Some tips from personal experience:

- If you have to ask a friend if your status is inappropriate before you post it, it is. It's hilarious in the bar when I talk about wanting to do 78.3% of the bartenders, but my teenage niece definitely doesn't need to see it.

- Always be aware of where your thumbs are in relation to the "Like" button when browsing from a smart phone. Sure I can unlike the shirtless picture of the guy who graduated two years after me that I've never spoken to, but that notification has already been sent. Too little, too late.

- Following that cute guy you made out with the year before at Pride on Instagram at 2 in the morning is only going to prove to him that you were creeping on pictures of him at 2 in the morning. Look at your life, look at your choices.

- If you're going to call someone out for poor grammar, be sure that you've proofread your response...twice. Or maybe just don't do it, you're better than that.

- Don't look at your ex's profile. Just don't.

3. Creative Writing for Your OK Cupid Profile


Is there anything more awkward than writing about yourself in an online dating profile? Where is the line between highlighting your good qualities and bragging or between self deprecating and self hating? Is it fine to have pictures with a drink in your hand (and, more importantly, why am I holding a drink in every picture)? From looking at other profiles I can tell that I'm not the only one who has had issues with this. I'm going to lose it if I see one more About Me section that just reads, "Ask me" (bitch, make me want to)!

I loved my Creative Writing class (and not just because I believe that class's teacher is among my readers). I probably had more fun co-authoring a murder mystery play than anyone has ever had doing homework, but I feel like a week spent perfecting our personal sales pitch probably would have been helpful.

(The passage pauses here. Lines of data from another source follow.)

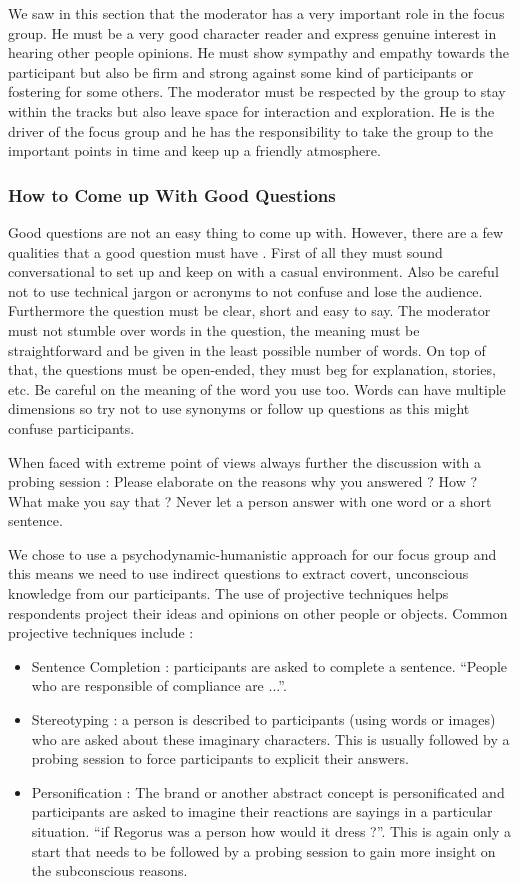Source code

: \documentclass[10pt]{report}
\begin{document}
We saw in this section that the moderator has a very important role in the focus group. He must be a very good character reader and express genuine interest in hearing other people opinions. He must show sympathy and empathy towards the participant but also be firm and strong against some kind of participants or fostering for some others. The moderator must be respected by the group to stay within the tracks but also leave space for interaction and exploration. He is the driver of the focus group and he has the responsibility to take the group to the important points in time and keep up a friendly atmosphere.

\subsubsection{How to Come up With Good Questions}

Good questions are not an easy thing to come up with. However, there are a few qualities that a good question must have \autocite{Krueger2000}. First of all they must sound conversational to set up and keep on with a casual environment. Also be careful not to use technical jargon or acronyms to not confuse and lose the audience. Furthermore the question must be clear, short and easy to say. The moderator must not stumble over words in the question, the meaning must be straightforward and be given in the least possible number of words. On top of that, the questions must be open-ended, they must beg for explanation, stories, etc. Be careful on the meaning of the word you use too. Words can have multiple dimensions so try not to use synonyms or follow up questions as this might confuse participants.

When faced with extreme point of views always further the discussion with a probing session : Please elaborate on the reasons why you answered ? How ? What make you say that ? Never let a person answer with one word or a short sentence. 

We chose to use a psychodynamic-humanistic approach for our focus group and this means we need to use indirect questions to extract covert, unconscious knowledge from our participants. The use of projective techniques helps respondents project their ideas and opinions on other people or objects. Common projective techniques include : 
\begin{itemize}
\item Sentence Completion : participants are asked to complete a sentence. \enquote{People who are responsible of compliance are ...}.
\item Stereotyping : a person is described to participants (using words or images) who are asked about these imaginary characters. This is usually followed by a probing session to force participants to explicit their answers.
\item Personification : The brand or another abstract concept is personificated and participants are asked to imagine their reactions are sayings in a particular situation. \enquote{if Regorus was a person how would it dress ?}. This is again only a start that needs to be followed by a probing session to gain more insight on the subconscious reasons.
\end{itemize}
\end{document}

4. Dealing With a Break-up


I've made some pretty poor decisions when getting over a relationship. I always think two bottles of red wine and sappy movies is the answer, but then it's over and I'm not only sad and alone, but I'm also depressed that  the technology to "Eternal Sunshine" someone out of your brain doesn't yet exist (plus there's nothing less cute than waking up with red wine stained teeth after passing out on the couch with your hand in a bag of Cheetos). 

So maybe we could just provide our high school graduates with a pamphlet with their diploma listing do's and don't's for breaking-up and moving on.

- DO spend time with friends.
- DON'T spend time with your "Friends" DVD's. You don't need to be dealing with that Ross and Rachel shit right now.

- DO go out dancing!
- DON'T YouTube piano ballad covers of Robyn's "Dancing on my Own." 

- DO listen to Britney!
- DON'T listen to that one super sad Britney song...you know the one.

- DO give yourself one weekend to stay in, not shower, and wallow.
- DON'T forget to change your underwear. You're sad, but there's no need to be gross.

- DO remember to be the bigger person.
- DON...actually, f#%! that, burn their shit. Do what you gotta do, gurl!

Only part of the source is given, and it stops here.